Problem – Write out each line from the data below that includes the word "mISA".

Record set –
☆ ☆ ☆ ☆ ☆
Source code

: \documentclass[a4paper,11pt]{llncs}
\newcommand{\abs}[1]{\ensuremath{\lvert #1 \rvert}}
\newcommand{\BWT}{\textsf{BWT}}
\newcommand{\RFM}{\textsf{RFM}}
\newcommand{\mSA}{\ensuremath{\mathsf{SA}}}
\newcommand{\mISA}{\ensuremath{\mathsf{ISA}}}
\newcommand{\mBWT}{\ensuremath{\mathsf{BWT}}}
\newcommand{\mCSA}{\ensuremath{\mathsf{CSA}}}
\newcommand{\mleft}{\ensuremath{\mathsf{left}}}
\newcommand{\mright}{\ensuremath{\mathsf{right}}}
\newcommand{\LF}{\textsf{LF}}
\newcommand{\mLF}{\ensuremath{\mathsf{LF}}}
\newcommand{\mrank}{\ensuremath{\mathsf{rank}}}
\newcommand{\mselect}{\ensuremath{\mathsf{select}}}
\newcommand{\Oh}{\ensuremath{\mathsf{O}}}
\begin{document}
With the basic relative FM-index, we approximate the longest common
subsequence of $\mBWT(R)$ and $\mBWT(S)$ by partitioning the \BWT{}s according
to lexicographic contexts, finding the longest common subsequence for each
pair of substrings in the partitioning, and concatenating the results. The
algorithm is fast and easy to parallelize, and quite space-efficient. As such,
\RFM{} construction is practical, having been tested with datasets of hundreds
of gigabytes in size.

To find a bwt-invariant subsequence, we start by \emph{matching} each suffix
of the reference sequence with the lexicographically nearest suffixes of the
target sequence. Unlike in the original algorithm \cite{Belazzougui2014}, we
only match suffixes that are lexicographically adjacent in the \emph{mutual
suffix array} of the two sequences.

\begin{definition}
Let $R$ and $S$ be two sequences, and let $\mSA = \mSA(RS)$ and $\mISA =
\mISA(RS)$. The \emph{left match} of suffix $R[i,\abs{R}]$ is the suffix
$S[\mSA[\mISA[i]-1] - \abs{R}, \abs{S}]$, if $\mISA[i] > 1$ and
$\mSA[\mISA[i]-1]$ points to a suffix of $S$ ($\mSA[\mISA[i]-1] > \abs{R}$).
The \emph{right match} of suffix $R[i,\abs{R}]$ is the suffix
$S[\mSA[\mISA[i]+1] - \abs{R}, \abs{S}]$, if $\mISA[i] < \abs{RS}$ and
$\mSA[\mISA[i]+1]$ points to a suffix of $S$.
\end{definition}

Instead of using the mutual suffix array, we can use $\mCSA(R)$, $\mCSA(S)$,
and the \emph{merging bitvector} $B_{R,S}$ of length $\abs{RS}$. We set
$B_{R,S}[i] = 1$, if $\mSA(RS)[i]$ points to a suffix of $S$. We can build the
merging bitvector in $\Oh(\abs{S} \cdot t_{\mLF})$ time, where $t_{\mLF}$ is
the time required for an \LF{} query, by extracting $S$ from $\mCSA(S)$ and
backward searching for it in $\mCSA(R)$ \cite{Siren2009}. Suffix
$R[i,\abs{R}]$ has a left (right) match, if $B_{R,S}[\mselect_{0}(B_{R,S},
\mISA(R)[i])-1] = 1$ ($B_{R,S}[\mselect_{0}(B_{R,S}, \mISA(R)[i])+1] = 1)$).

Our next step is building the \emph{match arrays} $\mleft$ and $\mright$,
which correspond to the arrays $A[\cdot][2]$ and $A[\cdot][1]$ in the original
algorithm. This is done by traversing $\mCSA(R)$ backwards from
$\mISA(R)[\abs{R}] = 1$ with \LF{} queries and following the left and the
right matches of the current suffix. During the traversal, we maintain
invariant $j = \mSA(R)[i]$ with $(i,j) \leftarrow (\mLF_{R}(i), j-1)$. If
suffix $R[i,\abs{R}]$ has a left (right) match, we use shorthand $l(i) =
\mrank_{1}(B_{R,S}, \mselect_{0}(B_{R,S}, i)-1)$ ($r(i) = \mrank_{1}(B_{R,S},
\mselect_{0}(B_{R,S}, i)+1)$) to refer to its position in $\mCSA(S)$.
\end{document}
☆ ☆ ☆ ☆ ☆
Solution to the exercise –
\newcommand{\mISA}{\ensuremath{\mathsf{ISA}}}
Let $R$ and $S$ be two sequences, and let $\mSA = \mSA(RS)$ and $\mISA =
\mISA(RS)$. The \emph{left match} of suffix $R[i,\abs{R}]$ is the suffix
$S[\mSA[\mISA[i]-1] - \abs{R}, \abs{S}]$, if $\mISA[i] > 1$ and
$\mSA[\mISA[i]-1]$ points to a suffix of $S$ ($\mSA[\mISA[i]-1] > \abs{R}$).
$S[\mSA[\mISA[i]+1] - \abs{R}, \abs{S}]$, if $\mISA[i] < \abs{RS}$ and
$\mSA[\mISA[i]+1]$ points to a suffix of $S$.
\mISA(R)[i])-1] = 1$ ($B_{R,S}[\mselect_{0}(B_{R,S}, \mISA(R)[i])+1] = 1)$).
$\mISA(R)[\abs{R}] = 1$ with \LF{} queries and following the left and the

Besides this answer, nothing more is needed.